(Data entries)

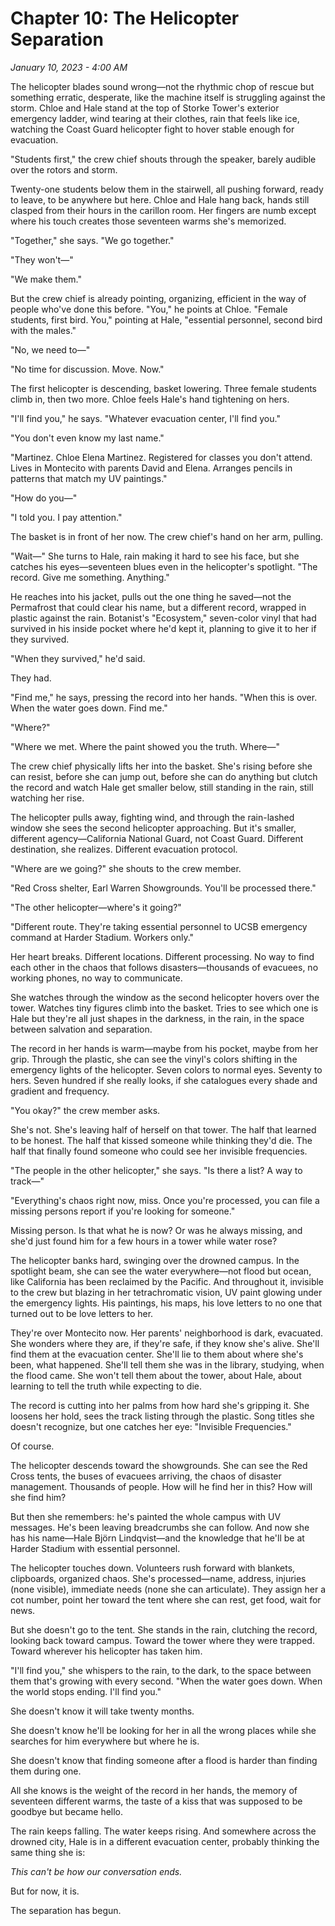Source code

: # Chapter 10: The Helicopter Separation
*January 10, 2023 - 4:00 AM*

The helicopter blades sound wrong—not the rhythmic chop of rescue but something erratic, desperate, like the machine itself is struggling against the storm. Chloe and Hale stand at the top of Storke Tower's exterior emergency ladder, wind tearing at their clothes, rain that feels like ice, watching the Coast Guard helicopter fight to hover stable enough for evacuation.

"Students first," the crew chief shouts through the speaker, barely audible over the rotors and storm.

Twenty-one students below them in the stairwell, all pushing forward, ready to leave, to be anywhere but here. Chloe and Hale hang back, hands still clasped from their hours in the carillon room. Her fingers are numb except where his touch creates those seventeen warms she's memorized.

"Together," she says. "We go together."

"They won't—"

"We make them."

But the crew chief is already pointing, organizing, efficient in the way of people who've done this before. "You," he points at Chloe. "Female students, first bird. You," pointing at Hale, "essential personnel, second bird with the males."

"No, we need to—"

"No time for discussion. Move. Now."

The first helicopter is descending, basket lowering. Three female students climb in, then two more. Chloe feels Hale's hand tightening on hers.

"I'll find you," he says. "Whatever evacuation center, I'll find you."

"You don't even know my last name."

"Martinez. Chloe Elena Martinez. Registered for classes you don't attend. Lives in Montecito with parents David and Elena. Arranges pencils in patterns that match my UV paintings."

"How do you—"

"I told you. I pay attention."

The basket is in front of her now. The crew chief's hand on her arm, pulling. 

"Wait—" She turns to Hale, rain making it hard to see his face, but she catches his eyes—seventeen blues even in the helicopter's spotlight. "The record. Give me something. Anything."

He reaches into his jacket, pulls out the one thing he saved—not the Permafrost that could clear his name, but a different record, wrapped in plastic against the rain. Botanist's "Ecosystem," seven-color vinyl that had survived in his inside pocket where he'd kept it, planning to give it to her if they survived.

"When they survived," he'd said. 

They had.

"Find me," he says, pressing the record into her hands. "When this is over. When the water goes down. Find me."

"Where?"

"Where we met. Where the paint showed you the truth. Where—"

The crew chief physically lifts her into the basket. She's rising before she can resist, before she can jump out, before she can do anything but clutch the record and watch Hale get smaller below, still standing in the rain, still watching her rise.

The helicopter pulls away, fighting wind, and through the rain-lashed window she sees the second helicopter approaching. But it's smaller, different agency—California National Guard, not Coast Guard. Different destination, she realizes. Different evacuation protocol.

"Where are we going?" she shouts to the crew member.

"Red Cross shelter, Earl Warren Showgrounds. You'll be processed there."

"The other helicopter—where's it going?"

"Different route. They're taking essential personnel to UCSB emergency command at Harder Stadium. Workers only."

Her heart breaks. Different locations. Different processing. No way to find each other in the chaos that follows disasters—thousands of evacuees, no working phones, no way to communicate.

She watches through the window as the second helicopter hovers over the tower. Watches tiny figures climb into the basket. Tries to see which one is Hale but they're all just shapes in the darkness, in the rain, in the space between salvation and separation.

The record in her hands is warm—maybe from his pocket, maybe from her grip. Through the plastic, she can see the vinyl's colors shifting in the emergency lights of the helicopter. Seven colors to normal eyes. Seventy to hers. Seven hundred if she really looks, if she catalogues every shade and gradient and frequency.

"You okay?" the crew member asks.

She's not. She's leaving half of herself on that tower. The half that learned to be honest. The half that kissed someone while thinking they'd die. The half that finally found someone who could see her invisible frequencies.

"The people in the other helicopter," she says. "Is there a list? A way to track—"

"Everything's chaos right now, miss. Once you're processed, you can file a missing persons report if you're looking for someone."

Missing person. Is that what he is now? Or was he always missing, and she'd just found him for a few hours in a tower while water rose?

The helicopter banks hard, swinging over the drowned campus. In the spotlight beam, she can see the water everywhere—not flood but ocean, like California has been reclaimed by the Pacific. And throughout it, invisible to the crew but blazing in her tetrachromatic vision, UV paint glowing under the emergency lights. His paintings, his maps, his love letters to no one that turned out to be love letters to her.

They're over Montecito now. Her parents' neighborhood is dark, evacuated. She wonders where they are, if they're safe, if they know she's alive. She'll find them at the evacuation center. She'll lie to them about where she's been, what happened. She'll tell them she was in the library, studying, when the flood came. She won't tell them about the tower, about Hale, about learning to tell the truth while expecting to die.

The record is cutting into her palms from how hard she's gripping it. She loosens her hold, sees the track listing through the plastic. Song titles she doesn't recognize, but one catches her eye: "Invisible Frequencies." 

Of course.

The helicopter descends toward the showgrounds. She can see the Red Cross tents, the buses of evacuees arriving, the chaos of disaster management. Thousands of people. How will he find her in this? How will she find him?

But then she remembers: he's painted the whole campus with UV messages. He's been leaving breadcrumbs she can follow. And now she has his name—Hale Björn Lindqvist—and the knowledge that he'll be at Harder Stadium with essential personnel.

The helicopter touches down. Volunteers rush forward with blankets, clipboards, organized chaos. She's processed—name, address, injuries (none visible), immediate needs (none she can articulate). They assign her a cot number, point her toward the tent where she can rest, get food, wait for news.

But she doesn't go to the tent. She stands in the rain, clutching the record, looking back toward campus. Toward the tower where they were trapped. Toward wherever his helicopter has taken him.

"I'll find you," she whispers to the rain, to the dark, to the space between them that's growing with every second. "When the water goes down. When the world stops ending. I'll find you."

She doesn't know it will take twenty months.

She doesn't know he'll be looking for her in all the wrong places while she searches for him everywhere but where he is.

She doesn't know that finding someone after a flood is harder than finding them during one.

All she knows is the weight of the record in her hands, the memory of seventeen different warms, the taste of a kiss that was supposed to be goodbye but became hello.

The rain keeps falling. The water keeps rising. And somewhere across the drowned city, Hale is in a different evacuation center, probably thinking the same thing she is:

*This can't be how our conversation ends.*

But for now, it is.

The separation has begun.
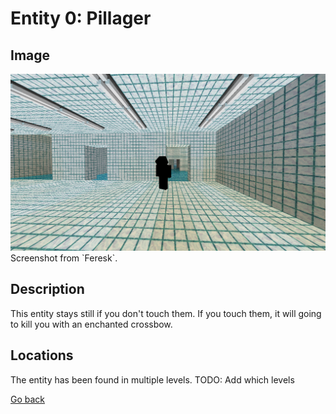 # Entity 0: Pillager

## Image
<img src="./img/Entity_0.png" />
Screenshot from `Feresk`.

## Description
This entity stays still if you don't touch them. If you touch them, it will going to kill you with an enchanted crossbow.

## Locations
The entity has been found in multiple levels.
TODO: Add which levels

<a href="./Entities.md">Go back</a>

Directions for this task
Leave out the pictures and repeat exactly the lines from the first line of the data through the line containing "2023 - 4:00 AM*". Add nothing else.

Solution to this task
Source code

: # Chapter 10: The Helicopter Separation
*January 10, 2023 - 4:00 AM*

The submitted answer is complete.